Task: Look through the records that follow and state how many lines hold the word "Reverse", without adding anything.

Supplied material:
==================================================

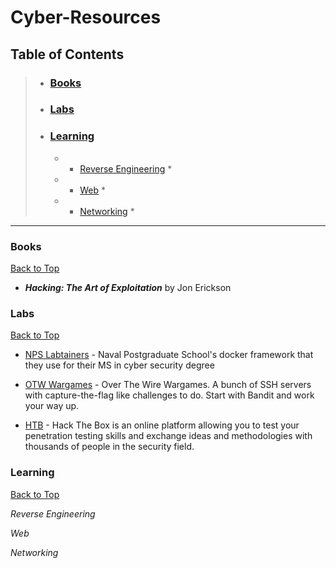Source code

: # Cyber-Resources

<!-- Begin Table of Contents-->

## Table of Contents

> - ### [Books](#books)
> - ### [Labs](#labs)
> - ### [Learning](#learning)
> 	- * [Reverse Engineering](#reverse-engineering) *
> 	- * [Web](#web) *
>	- * [Networking](#networking) *

<!-- End Table of Contents-->

---

<!-- Begin List-->

### Books

[Back to Top](#)

- ***Hacking: The Art of Exploitation*** by Jon Erickson

### Labs

[Back to Top](#)

- [NPS Labtainers](https://nps.edu/web/c3o/labtainers) - Naval Postgraduate School's docker framework that they use for their MS in cyber security degree

- [OTW Wargames](https://overthewire.org/wargames/) - Over The Wire Wargames. A bunch of SSH servers with capture-the-flag like challenges to do. Start with Bandit and work your way up.

- [HTB](https://www.hackthebox.eu/) - Hack The Box is an online platform allowing you to test your penetration testing skills and exchange ideas and methodologies with thousands of people in the security field.

### Learning

[Back to Top](#)

*Reverse Engineering*

*Web*

*Networking*

<!-- End List-->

==================================================

Result: 2